Avec la fiction romanesque, les littérateurs ne font qu’enseigner à leurs contemporains ce qu’il y a de pire dans une société. Préparez-vous à un choc : cette pilule existe bien, et elle nous permettra de cibler le traumatisme – ou le souvenir – que nous souhaitons effacer. Cela fonctionne parfaitement : sur des petites souris… Et Olivier Amiel d’affirmer : « Mais grâce aux avancées médicales sur l’effacement de la mémoire, on ne peut désormais plus mentir qu’à une seule personne : soi-même… » À peine croyable ; où est-il allé chercher de telles billevesées ! Au fur et à mesure que la lecture avance, on fait de très courtes pauses ; on va sur le Web et on vérifie les dires de l’auteur. Il n’invente rien ! C’est même pire que ce qu’il décrit. On reprend aussitôt la lecture et son souffle. On se dit qu’il serait légitime d’effacer les traumatismes que nous enfouissons, et salutaire pour les survivants d’attentats, de scènes de guerres, de viols, comme c’est le cas dans le roman. Le progrès humain a toujours tourné ses efforts vers la destruction des êtres. Les hommes aspirent, non pas à combattre la mort, mais à la rendre plus rapide, plus imminente, plus douloureuse. Et voilà qu’une découverte de la médecine, en faisant disparaître nos pires souvenirs, ceux qui nous inclinent à exprimer ce qu’il y a de monstrueux en nous, pourrait modifier notre conscience et notre vie intérieure. Effacer les déchets de nos souvenirs, de nos songes, détruire notre passé pour devenir meilleur ; l’expérience est tentante. Et pourquoi pas, car ce serait également possible : nous implanter des souvenirs que nous n’avons pas vécu… Nous sommes dans une société sans frein. Olivier Amiel le démontre avec habileté.
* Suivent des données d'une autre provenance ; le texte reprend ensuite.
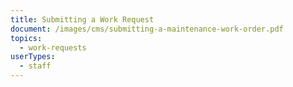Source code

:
 ```yaml
---
title: Submitting a Work Request
document: /images/cms/submitting-a-maintenance-work-order.pdf
topics:
  - work-requests
userTypes:
  - staff
---
```

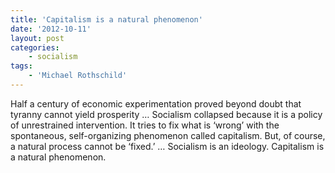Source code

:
 ```yaml
---
title: 'Capitalism is a natural phenomenon'
date: '2012-10-11'
layout: post
categories:
    - socialism
tags:
    - 'Michael Rothschild'
---
```


Half a century of economic experimentation proved beyond doubt that tyranny cannot yield prosperity … Socialism collapsed because it is a policy of unrestrained intervention. It tries to fix what is ‘wrong’ with the spontaneous, self-organizing phenomenon called capitalism. But, of course, a natural process cannot be ‘fixed.’ … Socialism is an ideology. Capitalism is a natural phenomenon.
Alors cette pilule, « êtes-vous prêts à l’avaler » ? Avec « Les petites souris », Olivier Amiel a écrit un premier roman choc, prouvant combien le progrès n’est que l’ascension de l’erreur humaine dans une société qui, en effaçant notre mémoire collective, se déconstruit. Mais il narre aussi une belle histoire d’amour entre deux femmes, deux « petites souris ». Une note d’espoir dans ce texte aussi talentueux que vertigineux : le monde a toujours progressé par l’amour, et rétrogradé par la haine.

Effacer ses traumatismes ? La vraie grandeur de l’homme se mesure à l’énergie qu’il déploie pour surmonter les difficultés de l’existence. Et, comme l’écrivait Maurice Maeterlinck : « Quand les souvenirs s’affaiblissent, c’est que le niveau de la vie baisse sensiblement. Prenez garde, la mort n’est plus loin. L’homme qui a tout oublié, la sent déjà peser sur ses épaules. »

Jean-Jacques BEDU
articles@marenostrum.pm

Amiel, Olivier, « Les petites souris », Les Presses littéraires, « Premier roman », 01/10/2021, 1 vol. (115 p.), 11€.